My buckling 4.5 months old got a nice treat of grapevines last night. He is such a sweet boy!


----------



## WarPony (Jan 31, 2010)

My goats love grapevines, too. Sometimes I pull down some of the wild ones and toss them to the goats and they LOVE it!!


----------



## ksalvagno (Oct 6, 2009)

Cute little guy!


----------



## NubianFan (Jun 3, 2013)

OMG! Y'all stop showing me Nubians. I am three to four Nubians short of a load....


----------



## nubians2 (Feb 20, 2011)

Lol! I can keep going! I have 8 of them!


----------



## NubianFan (Jun 3, 2013)

Actually it would be an enjoyable kind of torture... bring em on....


----------



## nubians2 (Feb 20, 2011)

Lol! Here is the rest of them!


----------



## NubianFan (Jun 3, 2013)

You wouldn't miss a few of those if they turned up missing would you? Alas you are too far away also. I got excited when I saw Mountain Home, because there is a Mountain Home in my state too, then I saw Idaho... that's a long haul. I love the ones in pictures 1,6, & 7 but I also like all of them.


----------



## nchen7 (Feb 25, 2013)

NubianFan said:


> I love the ones in pictures 1,6, & 7 but I also like all of them.

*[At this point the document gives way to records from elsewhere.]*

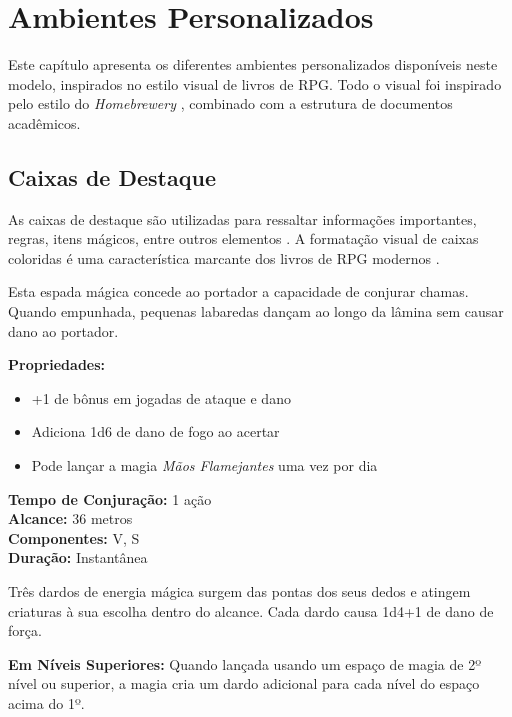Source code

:\chapter{Ambientes Personalizados}

Este capítulo apresenta os diferentes ambientes personalizados disponíveis neste modelo, inspirados no estilo visual de livros de RPG. Todo o visual foi inspirado pelo estilo do \textit{Homebrewery} \cite{homebrewery}, combinado com a estrutura de documentos acadêmicos.


\section{Caixas de Destaque}

As caixas de destaque são utilizadas para ressaltar informações importantes, regras, itens mágicos, entre outros elementos \cite{wizardsdnd}. A formatação visual de caixas coloridas é uma característica marcante dos livros de RPG modernos \cite{wizardsdnd5e, paizopathfinder}.

\begin{magicitem}

Esta espada mágica concede ao portador a capacidade de conjurar chamas. Quando empunhada, pequenas labaredas dançam ao longo da lâmina sem causar dano ao portador.

\textbf{Propriedades:}
\begin{itemize}
    \item +1 de bônus em jogadas de ataque e dano
    \item Adiciona 1d6 de dano de fogo ao acertar
    \item Pode lançar a magia \textit{Mãos Flamejantes} uma vez por dia
\end{itemize}
\end{magicitem}

\begin{spell}

\textbf{Tempo de Conjuração:} 1 ação\\
\textbf{Alcance:} 36 metros\\
\textbf{Componentes:} V, S\\
\textbf{Duração:} Instantânea

Três dardos de energia mágica surgem das pontas dos seus dedos e atingem criaturas à sua escolha dentro do alcance. Cada dardo causa 1d4+1 de dano de força.

\textbf{Em Níveis Superiores:} Quando lançada usando um espaço de magia de 2º nível ou superior, a magia cria um dardo adicional para cada nível do espaço acima do 1º.
\end{spell}

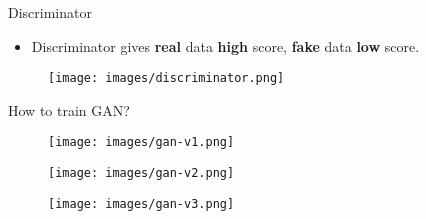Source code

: \documentclass[handout]{beamer}
\begin{document}
\begin{frame}[<+->]{Discriminator}
	\begin{itemize}
		\item Discriminator gives \textbf{real} data \textbf{high} score, \textbf{fake} data \textbf{low} score.
	\end{itemize}
	\begin{actionenv}
		\begin{figure}
			\centering
			\texttt{[image: images/discriminator.png]}
		\end{figure}
	\end{actionenv}
\end{frame}

\begin{frame}[<+->]{How to train GAN?}
	\begin{actionenv}
		\begin{figure}
			\centering
			\texttt{[image: images/gan-v1.png]}
		\end{figure}
	\end{actionenv}
	\begin{actionenv}
		\begin{figure}
			\centering
			\texttt{[image: images/gan-v2.png]}
		\end{figure}
	\end{actionenv}
	\begin{actionenv}
		\begin{figure}
			\centering
			\texttt{[image: images/gan-v3.png]}
		\end{figure}
	\end{actionenv}
\end{frame}
\end{document}
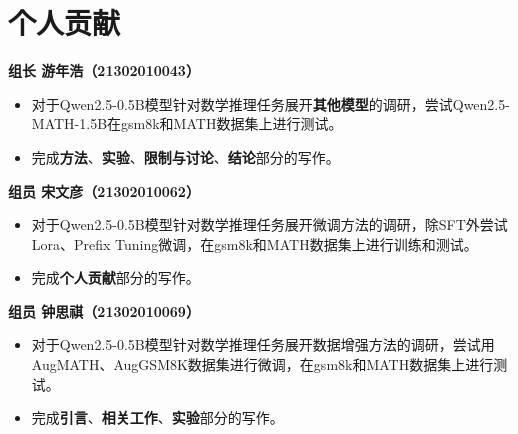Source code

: \section{个人贡献}
\label{sec:personalcontribution}

\textbf{组长 游年浩（21302010043）} 
\begin{itemize}  
    \item 对于Qwen2.5-0.5B模型针对数学推理任务展开\textbf{其他模型}的调研，尝试Qwen2.5-MATH-1.5B在gsm8k和MATH数据集上进行测试。
    \item 完成\textbf{方法}、\textbf{实验}、\textbf{限制与讨论}、\textbf{结论}部分的写作。
\end{itemize}

\textbf{组员 宋文彦（21302010062）} 
\begin{itemize}  
    \item 对于Qwen2.5-0.5B模型针对数学推理任务展开微调方法的调研，除SFT外尝试Lora、Prefix Tuning微调，在gsm8k和MATH数据集上进行训练和测试。
    \item 完成\textbf{个人贡献}部分的写作。
\end{itemize}

\textbf{组员 钟思祺（21302010069）} 
\begin{itemize} 
    \item 对于Qwen2.5-0.5B模型针对数学推理任务展开数据增强方法的调研，尝试用AugMATH、AugGSM8K数据集进行微调，在gsm8k和MATH数据集上进行测试。
    \item 完成\textbf{引言}、\textbf{相关工作}、\textbf{实验}部分的写作。
\end{itemize}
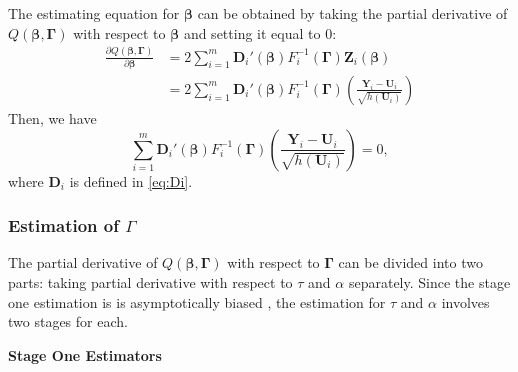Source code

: \documentclass[
]{aft}
\begin{document}
The estimating equation for \(\boldsymbol{\beta}\) can be obtained by
taking the partial derivative of
\(Q(\boldsymbol{\beta}, \boldsymbol{\Gamma})\) with respect to
\(\boldsymbol{\beta}\) and setting it equal to 0: \[
\begin{aligned}
\frac{\partial Q(\boldsymbol{\beta}, \boldsymbol{\Gamma})}{\partial \boldsymbol{\beta}} &= 2 \sum_{i=1}^m \boldsymbol{D}_i'(\boldsymbol{\beta})F_i^{-1}(\boldsymbol{\Gamma})\boldsymbol{Z}_i(\boldsymbol{\beta})\\
&= 2\sum_{i=1}^m \boldsymbol{D}_i'(\boldsymbol{\beta})F_i^{-1}(\boldsymbol{\Gamma})\left(\frac{\boldsymbol{Y}_i - \boldsymbol{U}_i}{\sqrt{h(\boldsymbol{U}_i)}}\right)
\end{aligned}
\] Then, we have \begin{equation}
\sum_{i=1}^m \boldsymbol{D}_i'(\boldsymbol{\beta})F_i^{-1}(\boldsymbol{\Gamma})\left(\frac{\boldsymbol{Y}_i - \boldsymbol{U}_i}{\sqrt{h(\boldsymbol{U}_i)}}\right) = 0, \label{eq:qlsdQdb}
\end{equation} where \(\boldsymbol{D}_i\) is defined in \eqref{eq:Di}.

\subsubsection{\texorpdfstring{Estimation of
\(\Gamma\)}{Estimation of \textbackslash Gamma}}\label{estimation-of-gamma}

The partial derivative of \(Q(\boldsymbol{\beta}, \boldsymbol{\Gamma})\)
with respect to \(\boldsymbol{\Gamma}\) can be divided into two parts:
taking partial derivative with respect to \(\tau\) and \(\alpha\)
separately. Since the stage one estimation is is asymptotically biased
\citep{CHAGANTY1999145}, the estimation for \(\tau\) and \(\alpha\)
involves two stages for each.

\textbf{Stage One Estimators}
\end{document}
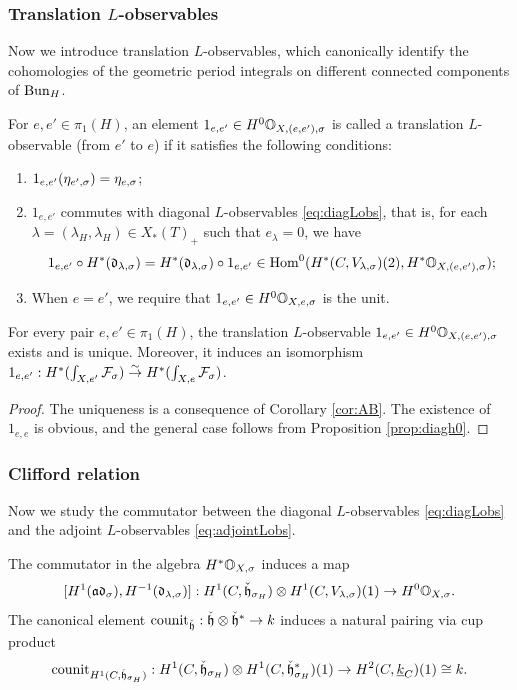 \documentclass[reqno]{amsart}
\numberwithin{equation}{section}
\numberwithin{equation}{section}
\begin{document}
\subsubsection{Translation \texorpdfstring{$L$}{L}-observables}
Now we introduce translation $L$-observables, which canonically identify the cohomologies of the geometric period integrals on different connected components of $\Bun_H$.
\begin{defn}\label{defn:translationLobs}
    For $e,e'\in \pi_1(H)$, an element $1_{e,e'}\in H^0\mathbb{O}_{X,(e,e'),\s}$ is called a translation $L$-observable (from $e'$ to $e$) if it satisfies the following conditions:
    \begin{enumerate}
        \item $1_{e,e'}(\eta_{e',\s})=\eta_{e,\s}$;
        \item $1_{e,e'}$ commutes with diagonal $L$-observables \eqref{eq:diagLobs}, that is, for each $\lambda=(\lambda_H,\lambda_H)\in X_*(T)_+$ such that $e_{\lambda}=0$, we have \[1_{e,e'}\circ H^*(\frd_{\lambda,\s})=H^*(\frd_{\lambda,\s})\circ 1_{e,e'} \in \Hom^0( H^*(C,V_{\lambda,\s})(2), H^*\mathbb{O}_{X,(e,e'),\s});\]
        \item When $e=e'$, we require that $1_{e,e'}\in H^0\mathbb{O}_{X,e,\s}$ is the unit.
    \end{enumerate}
\end{defn}

\begin{prop}
    For every pair $e,e'\in \pi_1(H)$, the translation $L$-observable $1_{e,e'}\in H^0\mathbb{O}_{X,(e,e'),\s}$ exists and is unique. Moreover, it induces an isomorphism $1_{e,e'}:H^*(\int_{X,e'}\cF_{\s})\isom H^*(\int_{X,e}\cF_{\s})$.
\end{prop}

\begin{proof}
    The uniqueness is a consequence of Corollary \ref{cor:AB}. The existence of $1_{e,e}$ is obvious, and the general case follows from Proposition \ref{prop:diagh0}.
\end{proof}




\subsubsection{Clifford relation}
Now we study the commutator between the diagonal $L$-observables \eqref{eq:diagLobs} and the adjoint $L$-observables \eqref{eq:adjointLobs}.

The commutator in the algebra $H^*\mathbb{O}_{X,\s}$ induces a map \begin{equation}\label{eq:commutatorLobs}
    [H^1(\fra\frd_{\s}),H^{-1}(\frd_{\lambda,\s})]:H^1(C,\frhc_{\s_H})\otimes H^1(C,V_{\lambda,\s})(1)\to H^0\mathbb{O}_{X,\s}. \end{equation}
The canonical element $\counit_{\frhc}: \frhc\otimes \frhc^*\to k$ induces a natural pairing via cup product \begin{equation}\label{eq:couniths}\counit_{H^1(C,\frhc_{\s_H})}: H^1(C,\frhc_{\s_H}) \otimes H^1(C,\frhc_{\s_H}^*)(1) \to H^2(C,\uk_C)(1) \cong k.\end{equation}
\end{document}
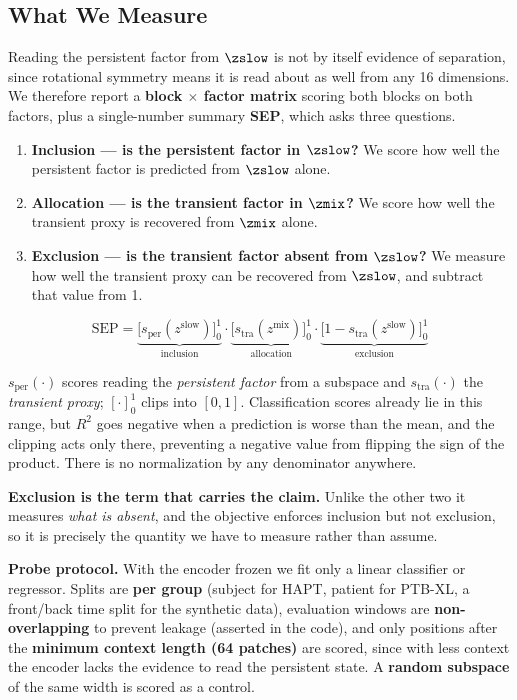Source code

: \subsection{What We Measure}

Reading the persistent factor from $\zslow$ is not by itself evidence of separation, since rotational symmetry means it is read about as well from any 16 dimensions. We therefore report a \textbf{block $\times$ factor matrix} scoring both blocks on both factors, plus a single-number summary \textbf{SEP}, which asks three questions.

\begin{enumerate}
\item \textbf{Inclusion --- is the persistent factor in $\zslow$?} We score how well the persistent factor is predicted from $\zslow$ alone.
\item \textbf{Allocation --- is the transient factor in $\zmix$?} We score how well the transient proxy is recovered from $\zmix$ alone.
\item \textbf{Exclusion --- is the transient factor absent from $\zslow$?} We measure how well the transient proxy can be recovered from $\zslow$, and subtract that value from 1.
\end{enumerate}

\begin{equation}
\mathrm{SEP} = \underbrace{\big[s_{\text{per}}(z^{\mathrm{slow}})\big]_0^1}_{\text{inclusion}} \cdot \underbrace{\big[s_{\text{tra}}(z^{\mathrm{mix}})\big]_0^1}_{\text{allocation}} \cdot \underbrace{\big[1-s_{\text{tra}}(z^{\mathrm{slow}})\big]_0^1}_{\text{exclusion}}
\label{eq:sep}
\end{equation}

$s_{\text{per}}(\cdot)$ scores reading the \emph{persistent factor} from a subspace and $s_{\text{tra}}(\cdot)$ the \emph{transient proxy}; $[\cdot]_0^1$ clips into $[0,1]$. Classification scores already lie in this range, but $R^2$ goes negative when a prediction is worse than the mean, and the clipping acts only there, preventing a negative value from flipping the sign of the product. There is no normalization by any denominator anywhere.


\textbf{Exclusion is the term that carries the claim.} Unlike the other two it measures \emph{what is absent}, and the objective enforces inclusion but not exclusion, so it is precisely the quantity we have to measure rather than assume.


\textbf{Probe protocol.} With the encoder frozen we fit only a linear classifier or regressor. Splits are \textbf{per group} (subject for HAPT, patient for PTB-XL, a front/back time split for the synthetic data), evaluation windows are \textbf{non-overlapping} to prevent leakage (asserted in the code), and only positions after the \textbf{minimum context length (64 patches)} are scored, since with less context the encoder lacks the evidence to read the persistent state. A \textbf{random subspace} of the same width is scored as a control.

couldn't decide, could you??

I love them all! I've been wanting a Nubian for a while now. thankfully, it's one of the few goat breeds I can get down here.....now if I can just find a good Nubian stud for my girl......


----------



## NubianFan (Jun 3, 2013)

We'll have to set up a smuggling ring just to get some Nubians to you. Hey that might be kinda fun.


----------



## nchen7 (Feb 25, 2013)

there are some! they had some bucklings for sale earlier this year, but I made the commitment not to take down their number b/c I didn't want to be tempted with more goats..... but I just want to rent a buck to breed my part Nubian doe. she has airplane ears. I want long, floppy ears!


----------



## NubianFan (Jun 3, 2013)

Then if she had a doe, breed that doe to a different Nubian buck. by then you'd be at about 87.5% Nubian with the doelings kidding. That is if your doe is at least 50% That'd be getting pretty close to full blood.


----------



## nubians2 (Feb 20, 2011)

No smuggling allowed!!! I love my goaty's! P picture 6 &7 are mother and daughter. Picture 1 was my beautiful surprise this year. The beige one is the first doe I bought. She has airplane ears but throws beautiful babies. She ifs recorded grade.


----------



## NubianFan (Jun 3, 2013)

oh I wasn't meaning smuggling yours, just smuggling some to NChen7 since she can't hardly find them in the tropics. 
You could help us smuggle though. LOL


----------



## nubians2 (Feb 20, 2011)

Lol! Oh gotcha! Yeah that would be fun!


----------



## nchen7 (Feb 25, 2013)

teehee!!! I can just picture a bunch of people at the airport, luggage in hand, with Nubian EARS hanging out and bleating coming from the bag!!!!! :ROFL:


----------



## NubianFan (Jun 3, 2013)

To the security guard... "what its a new ringtone? Dont like it?"


----------



## nubians2 (Feb 20, 2011)

Or :shrug:


----------



## nchen7 (Feb 25, 2013)

Lol!!


----------